There is good news in the international effort to rid the world of nuclear weapons.
In late October, a 50th country ratified the Treaty on the Prohibition of Nuclear Weapons (TPNW), which means the treaty will go into effect in January.
Although binding only on those countries that join it, the TPNW stigmatizes and bans nuclear weapons.
United Nations Secretary-General Antonio Guterres hailed the TPNW as the culmination of a worldwide movement to draw attention to the catastrophic humanitarian consequences of any use of nuclear weapons.
Canada refuses to sign the TPNW, instead clinging to NATO’s nuclear deterrence policy as sacrosanct.
Yet an Open Letter released in September, signed by 53 former high officials of 20 NATO countries, expressed support for the TPNW and challenged NATO’s nuclear deterrence policy.
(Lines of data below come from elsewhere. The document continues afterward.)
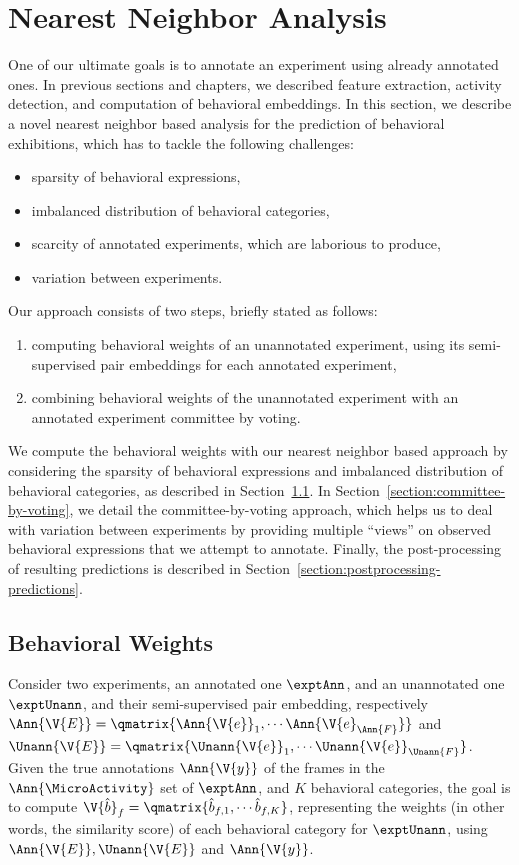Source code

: \section{Nearest Neighbor Analysis}\label{section:nearest-neighbors-analysis}
One of our ultimate goals is to annotate an experiment using already annotated ones.
In previous sections and chapters, we described feature extraction, activity detection, and computation of behavioral embeddings.
In this section, we describe a novel nearest neighbor based analysis for the prediction of behavioral exhibitions, which has to tackle the following challenges:
\begin{itemize}
	\item sparsity of behavioral expressions,
	\item imbalanced distribution of behavioral categories,
	\item scarcity of annotated experiments, which are laborious to produce,
	\item variation between experiments.
\end{itemize}
Our approach consists of two steps, briefly stated as follows:
\begin{enumerate}
	\item computing behavioral weights of an unannotated experiment, using its semi-supervised pair embeddings for each annotated  experiment,
	\item combining behavioral weights of the unannotated experiment with an annotated experiment committee by voting.
\end{enumerate}
We compute the behavioral weights with our nearest neighbor based approach by considering the sparsity of behavioral expressions and imbalanced distribution of behavioral categories, as described in Section~\ref{section:behavioral-weights}.
In Section~\ref{section:committee-by-voting}, we detail the committee-by-voting approach, which helps us to deal with variation between experiments by providing multiple ``views'' on observed behavioral expressions that we attempt to annotate. Finally, the post-processing of resulting predictions is described in Section~\ref{section:postprocessing-predictions}.

\subsection{Behavioral Weights}\label{section:behavioral-weights}
Consider two experiments, an annotated one $\exptAnn$, and an unannotated one $\exptUnann$, and their semi-supervised pair embedding, respectively $\Ann{\V{E}}=\qmatrix{\Ann{\V{e}}_1, \cdots \Ann{\V{e}_{\Ann{F}}}}$ and $\Unann{\V{E}}=\qmatrix{\Unann{\V{e}}_1, \cdots \Unann{\V{e}}_{\Unann{F}}}$.
Given the true annotations $\Ann{\V{y}}$ of the frames in the $\Ann{\MicroActivity}$ set of $\exptAnn$, and $K$ behavioral categories, the goal is to compute $\V{\hat{b}}_f=\qmatrix{\hat{b}_{f,1}, \cdots \hat{b}_{f,K}}$, representing the weights (in other words, the similarity score) of each behavioral category for $\exptUnann$, using $\Ann{\V{E}}, \Unann{\V{E}}$ and $\Ann{\V{y}}$.

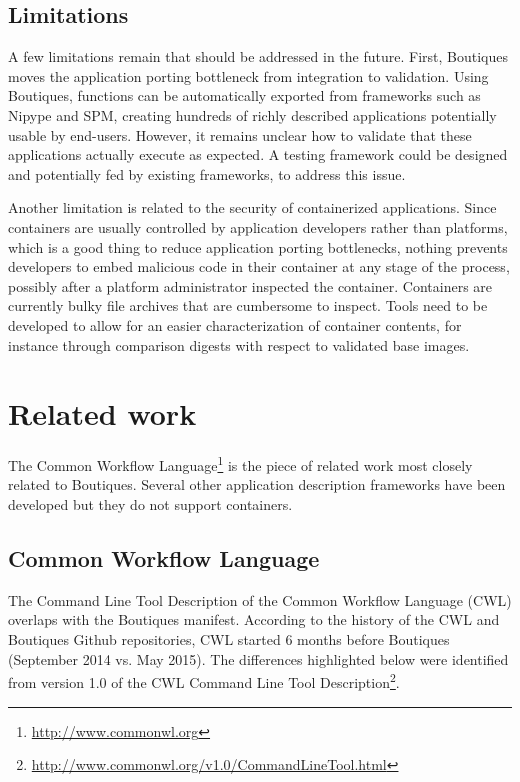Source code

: \documentclass{article}
\newcommand{\boutiques}{Boutiques\xspace}
\begin{document}
\subsection{Limitations}

A few limitations remain that should be addressed in the
future. First, \boutiques moves the application porting bottleneck
from integration to validation. Using \boutiques, functions can be
automatically exported from frameworks such as Nipype and SPM,
creating hundreds of richly described applications potentially usable
by end-users. However, it remains unclear how to validate that these
applications actually execute as expected. A testing framework could
be designed and potentially fed by existing frameworks, to address
this issue.

Another limitation is related to the security of containerized
applications. Since containers are usually controlled by application
developers rather than platforms, which is a good thing to reduce
application porting bottlenecks, nothing prevents developers to embed
malicious code in their container at any stage of the process,
possibly after a platform administrator inspected the
container. Containers are currently bulky file archives that are
cumbersome to inspect. Tools need to be developed to allow for an
easier characterization of container contents, for instance through
comparison digests with respect to validated base images.


\section{Related work}

The Common Workflow Language\footnote{\url{http://www.commonwl.org}}
is the piece of related work most closely related to
\boutiques. Several other application description frameworks have been
developed but they do not support containers.

\subsection{Common Workflow Language}

The Command Line Tool Description of the Common Workflow Language
(CWL) overlaps with the \boutiques manifest. According to the history
of the CWL and \boutiques Github repositories, CWL started 6 months
before Boutiques (September 2014 vs. May 2015). The differences
highlighted below were identified from version 1.0 of the CWL Command
Line Tool
Description\footnote{\url{http://www.commonwl.org/v1.0/CommandLineTool.html}}.
\end{document}
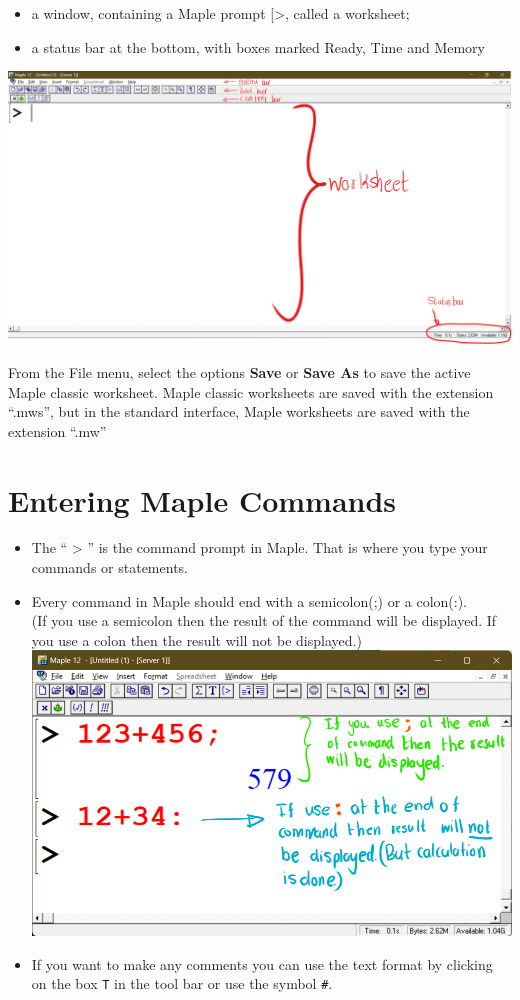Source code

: \documentclass[
]{book}
\providecommand{\tightlist}{%
  \setlength{\itemsep}{0pt}\setlength{\parskip}{0pt}}
\theoremstyle{definition}
\theoremstyle{definition}
\theoremstyle{definition}
\theoremstyle{definition}
\theoremstyle{remark}
\begin{document}
\begin{itemize}
\tightlist
\item
  a window, containing a Maple prompt {[}\textgreater, called a worksheet;
\item
  a status bar at the bottom, with boxes marked Ready, Time and Memory
\end{itemize}

\includegraphics{figures/Lesson 1/fig2.png}

From the File menu, select the options \textbf{Save} or \textbf{Save As} to save the active Maple classic worksheet.
Maple classic worksheets are saved with the extension ``.mws'', but in the standard interface, Maple worksheets are saved with the extension ``.mw''

\section{Entering Maple Commands}\label{entering-maple-commands}

\begin{itemize}
\tightlist
\item
  The `` \textgreater{} '' is the command prompt in Maple. That is where you type your commands or statements.
\item
  Every command in Maple should end with a semicolon(;) or a colon(:).\\
  (If you use a semicolon then the result of the command will be displayed. If you use a colon then the result will not be displayed.)
  \includegraphics{figures/Lesson 1/fig3.png}
\item
  If you want to make any comments you can use the text format by clicking on the box \texttt{T} in the tool bar or use the symbol \texttt{\#}.
\end{itemize}
\end{document}
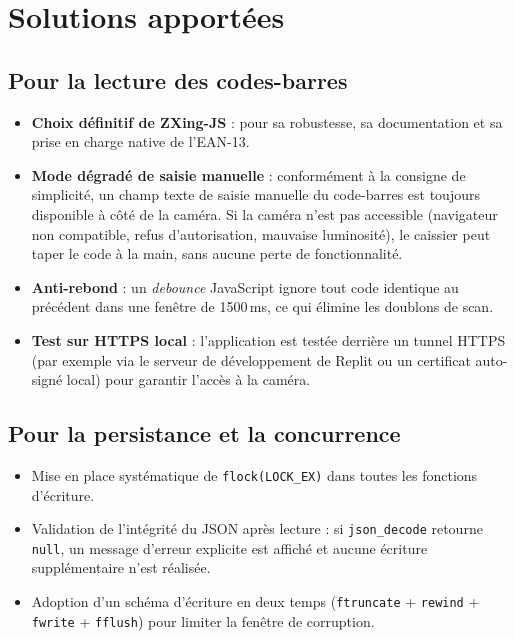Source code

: \documentclass[12pt,a4paper]{article}
\begin{document}
\section{Solutions apportées}

\subsection{Pour la lecture des codes-barres}

\begin{itemize}[leftmargin=1.5em]
    \item \textbf{Choix définitif de ZXing-JS} : pour sa robustesse, sa documentation et sa prise en charge native de l'EAN-13.
    \item \textbf{Mode dégradé de saisie manuelle} : conformément à la consigne de simplicité, un champ texte de saisie manuelle du code-barres est toujours disponible à côté de la caméra. Si la caméra n'est pas accessible (navigateur non compatible, refus d'autorisation, mauvaise luminosité), le caissier peut taper le code à la main, sans aucune perte de fonctionnalité.
    \item \textbf{Anti-rebond} : un \textit{debounce} JavaScript ignore tout code identique au précédent dans une fenêtre de 1500\,ms, ce qui élimine les doublons de scan.
    \item \textbf{Test sur HTTPS local} : l'application est testée derrière un tunnel HTTPS (par exemple via le serveur de développement de Replit ou un certificat auto-signé local) pour garantir l'accès à la caméra.
\end{itemize}

\subsection{Pour la persistance et la concurrence}

\begin{itemize}[leftmargin=1.5em]
    \item Mise en place systématique de \texttt{flock(LOCK\_EX)} dans toutes les fonctions d'écriture.
    \item Validation de l'intégrité du JSON après lecture : si \texttt{json\_decode} retourne \texttt{null}, un message d'erreur explicite est affiché et aucune écriture supplémentaire n'est réalisée.
    \item Adoption d'un schéma d'écriture en deux temps (\texttt{ftruncate} + \texttt{rewind} + \texttt{fwrite} + \texttt{fflush}) pour limiter la fenêtre de corruption.
\end{itemize}
\end{document}
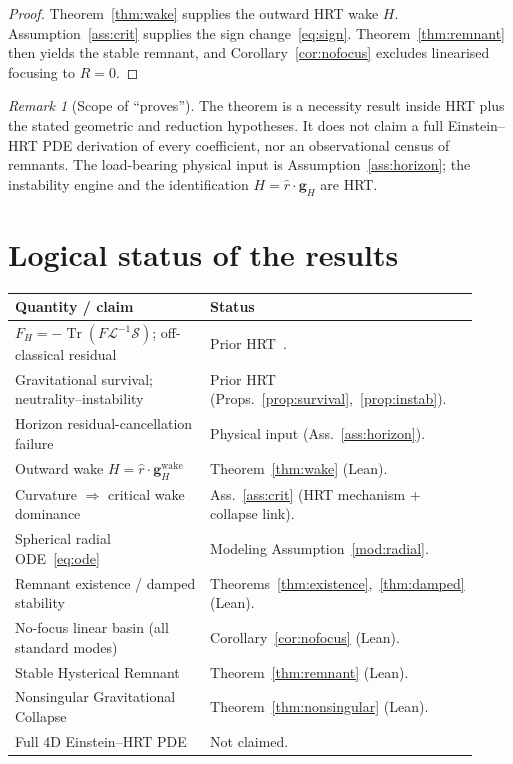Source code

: \documentclass[11pt]{article}
\theoremstyle{definition}
\theoremstyle{remark}
\newtheorem{remark}[theorem]{Remark}
\newcommand{\FH}{F_H}
\newcommand{\Tr}{\operatorname{Tr}}
\begin{document}
\begin{proof}
Theorem~\ref{thm:wake} supplies the outward HRT wake $H$.
Assumption~\ref{ass:crit} supplies the sign change~\eqref{eq:sign}.
Theorem~\ref{thm:remnant} then yields the stable remnant, and
Corollary~\ref{cor:nofocus} excludes linearised focusing to $R=0$.
\end{proof}

\begin{remark}[Scope of ``proves'']
\label{rem:proves}
The theorem is a necessity result inside HRT plus the stated geometric and reduction
hypotheses.
It does not claim a full Einstein--HRT PDE derivation of every coefficient, nor an
observational census of remnants.
The load-bearing physical input is Assumption~\ref{ass:horizon}; the instability engine
and the identification $H=\hat r\cdot\mathbf g_H$ are HRT.
\end{remark}

\section{Logical status of the results}
\label{sec:status}
\begin{center}
\small
\begin{tabular}{@{}p{0.48\linewidth}p{0.44\linewidth}@{}}
\toprule
\textbf{Quantity / claim} & \textbf{Status}\\
\midrule
$\FH=-\Tr(F\mathcal L^{-1}\mathcal S)$; off-classical residual & Prior HRT~\cite{boyd2026response}.\\
Gravitational survival; neutrality--instability & Prior HRT (Props.~\ref{prop:survival},~\ref{prop:instab}).\\
Horizon residual-cancellation failure & Physical input (Ass.~\ref{ass:horizon}).\\
Outward wake $H=\hat r\cdot\mathbf g_H^{\mathrm{wake}}$ & Theorem~\ref{thm:wake} (Lean).\\
Curvature $\Rightarrow$ critical wake dominance & Ass.~\ref{ass:crit} (HRT mechanism + collapse link).\\
Spherical radial ODE~\eqref{eq:ode} & Modeling Assumption~\ref{mod:radial}.\\
Remnant existence / damped stability & Theorems~\ref{thm:existence},~\ref{thm:damped} (Lean).\\
No-focus linear basin (all standard modes) & Corollary~\ref{cor:nofocus} (Lean).\\
Stable Hysterical Remnant & Theorem~\ref{thm:remnant} (Lean).\\
Nonsingular Gravitational Collapse & Theorem~\ref{thm:nonsingular} (Lean).\\
Full 4D Einstein--HRT PDE & Not claimed.\\
\bottomrule
\end{tabular}
\end{center}
\end{document}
The letter hailed the TPNW as the foundation for a more secure world, free from the nuclear weapons menace.
The TPNW is the result of a decade of work by the International Campaign to Abolish Nuclear Weapons (ICAN), an international NGO coalition that was awarded the 2017 Nobel Peace Prize.
In 2018, ICAN launched the Cities Appeal, a commitment by cities around the world to show support for the TPNW and to call on their national governments to join it.
Salmon Arm was invited to join the appeal, but the motion was defeated by city council recently when three councillors argued it was “not the prerogative” of council to join this international appeal.
Yet a few years ago, council voted for Salmon Arm to join the World Conference of Mayors for Peace, the rationale being that since cities are the main targets of nuclear weapons, they have special responsibility to seek the elimination of nuclear weapons.
Perhaps a future city council will reverse this council’s negative vote.